My girlfriend and myself are in the initial stages of planning to build a new house which will be attached to her grandfathers existing two bedroom bungalow, effectively forming a 'granny flat' arrangement.

The existing property is currently in my girlfriends grandfathers name. Am I correct in saying that the deeds to the existing property will need to be signed over to my girlfriend as well as the adjacent site, in order to get a mortgage for the build? Also are there any tax implications by doing this?

Also I am currently working in the uk as a result of the recession, commuting weekly. Can anyone advise if this will be an issue when it comes to getting a mortgage, ie. earning my money outside of the state? 

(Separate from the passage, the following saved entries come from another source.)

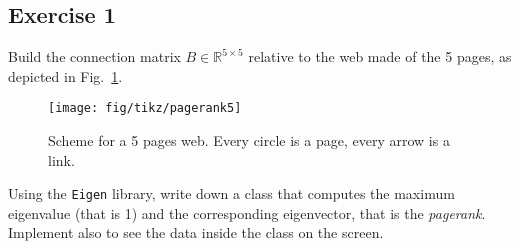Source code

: \subsection*{Exercise 1}

Build the connection matrix $B\in \mathbb{R}^{5 \times 5}$ relative to the web
made of the 5 pages, as depicted in Fig.~\ref{fig:web}.
%
\begin{figure}
\centering
\texttt{[image: fig/tikz/pagerank5]}
\caption{Scheme for a 5 pages web. Every circle is a page, every arrow is a
link.}
\label{fig:web}
\end{figure}
%
Using the \texttt{Eigen} library, write down a class that computes the maximum
eigenvalue (that is 1) and the corresponding eigenvector, that is the
\emph{pagerank}. Implement also  to see the data inside the
class on the screen.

Thanks in advance for any assistance..


----------



## onq (19 Apr 2010)

Granny flats usually contain a special condition restricting the property to be used by members of the immediate family, which in turn may seriously affect sell-on at a later date unless rectified.
Building on someone else's land is a no-no, but transfer to a separate folio may effectively be prevented by the condition wording, so you need to take expert advice on this.

ONQ.

[broken link removed]

All advice on AAM is remote from the situation and cannot be relied upon   as a defence or support - in and of itself - should legal action be   taken.
Competent legal and building professionals should be asked to advise in   Real Life with rights to inspect and issue reports on the matters at   hand.


----------



## DBK100 (19 Apr 2010)

onq said:


> Granny flats usually contain a special condition restricting the property to be used by members of the immediate family, which in turn may seriously affect sell-on at a later date unless rectified.
> Building on someone else's land is a no-no, but transfer to a separate folio may effectively be prevented by the condition wording, so you need to take expert advice on this.
> 
> ONQ.
> ...



+1
(Except from my experience I would substitute _Always_ for _Usually_).


----------



## onq (20 Apr 2010)

Fair comment DBK100, but you know me, I'll leave a little wiggle room for the exception to the rule.

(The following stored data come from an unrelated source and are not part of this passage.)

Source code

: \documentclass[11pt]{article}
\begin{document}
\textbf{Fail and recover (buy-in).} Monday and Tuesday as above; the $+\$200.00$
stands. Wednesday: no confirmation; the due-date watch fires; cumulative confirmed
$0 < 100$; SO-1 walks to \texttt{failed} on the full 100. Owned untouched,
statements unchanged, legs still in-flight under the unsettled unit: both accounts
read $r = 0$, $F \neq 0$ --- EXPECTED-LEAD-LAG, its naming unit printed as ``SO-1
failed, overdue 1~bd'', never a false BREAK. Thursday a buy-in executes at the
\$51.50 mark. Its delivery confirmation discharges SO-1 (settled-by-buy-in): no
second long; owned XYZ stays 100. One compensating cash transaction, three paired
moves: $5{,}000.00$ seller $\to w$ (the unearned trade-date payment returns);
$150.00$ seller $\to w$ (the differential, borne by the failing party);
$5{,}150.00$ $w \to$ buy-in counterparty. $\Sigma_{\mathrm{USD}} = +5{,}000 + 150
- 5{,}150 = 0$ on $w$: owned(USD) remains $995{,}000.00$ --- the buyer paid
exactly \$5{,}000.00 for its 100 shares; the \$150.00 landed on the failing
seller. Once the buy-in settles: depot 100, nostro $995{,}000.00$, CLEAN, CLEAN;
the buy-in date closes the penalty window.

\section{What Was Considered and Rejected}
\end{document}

Its amazing how many people are thinking of building on "family-owned" land, not realising the legal Gordian Knots they'll face when it comes to sell on.

Perhaps one of the legal heads to draw up a FAQ on it, because its a pitfall one might enter into in good faith, not knowing the perils ahead if title and succession are disputed, or some manipulative parent fails to grant each descendant proper title in the will - "to keep the family together" or "to keep the land in the family".

ONQ.

[broken link removed]

All advice on AAM is remote from the situation and cannot be relied upon    as a defence or support - in and of itself - should legal action be    taken.
Competent legal and building professionals should be asked to advise in    Real Life with rights to inspect and issue reports on the matters at    hand.


----------



## DJF (25 Apr 2010)

Thanks for your response. 

We have no intention of ever selling the property, I am starting to seek expert advise on the matter and how best to handle it, as I write this.


----------



## onq (25 Apr 2010)

DJF,

You probably have no intention of ever splitting up with your girlfriend, but these things happen.
My apologies for the shower of cold water I am about to dump over you both.
But, to be blunt about it, you are walking into a potential minefield.

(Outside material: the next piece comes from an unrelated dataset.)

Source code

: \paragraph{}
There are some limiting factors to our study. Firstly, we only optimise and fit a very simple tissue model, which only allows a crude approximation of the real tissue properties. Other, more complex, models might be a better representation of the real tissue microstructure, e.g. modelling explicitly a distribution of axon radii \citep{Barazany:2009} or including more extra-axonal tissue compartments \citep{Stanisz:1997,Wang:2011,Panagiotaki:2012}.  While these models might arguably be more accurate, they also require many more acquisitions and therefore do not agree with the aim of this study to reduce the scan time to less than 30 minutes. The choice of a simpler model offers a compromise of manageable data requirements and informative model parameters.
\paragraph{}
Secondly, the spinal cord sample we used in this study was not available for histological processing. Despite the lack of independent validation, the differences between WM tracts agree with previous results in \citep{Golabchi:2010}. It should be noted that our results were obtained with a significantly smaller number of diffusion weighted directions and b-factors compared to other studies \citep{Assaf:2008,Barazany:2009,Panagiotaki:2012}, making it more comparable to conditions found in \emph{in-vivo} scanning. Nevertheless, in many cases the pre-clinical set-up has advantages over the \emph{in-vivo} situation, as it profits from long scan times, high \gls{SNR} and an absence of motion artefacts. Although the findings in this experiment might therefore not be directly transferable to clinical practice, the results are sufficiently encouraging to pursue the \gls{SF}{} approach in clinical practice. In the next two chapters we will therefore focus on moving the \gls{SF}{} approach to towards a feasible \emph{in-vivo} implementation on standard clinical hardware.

The institution of marriage was created in part to address rights of property and succession.
But succession rights are a whole minefield to themselves and if there are other family members, you need to get ownership, garden plot and access rights sorted BEFORE you build anything.
Also, unless your girlfriend is the sole inheritor of the land and marries you, you may have little comeback if you split up down the line, she is left in occupation of the house and you have no way to get your money out of it.

In summary,


 Build only on land you own.
Don't build on land you don't  own
 Don't build on land your girlfriend owns
Don't  build on land your girlfriend doesn't own
Don't build on land  your girlfriend's grandfather owns
I am not being malicious or bad-minded, I am saying this for the good of all parties concerned.

ONQ.

[broken link removed]

All advice on AAM is remote from the situation and cannot be relied upon     as a defence or support - in and of itself - should legal action be     taken.
Competent legal and building professionals should be asked to advise in     Real Life with rights to inspect and issue reports on the matters at     hand.


----------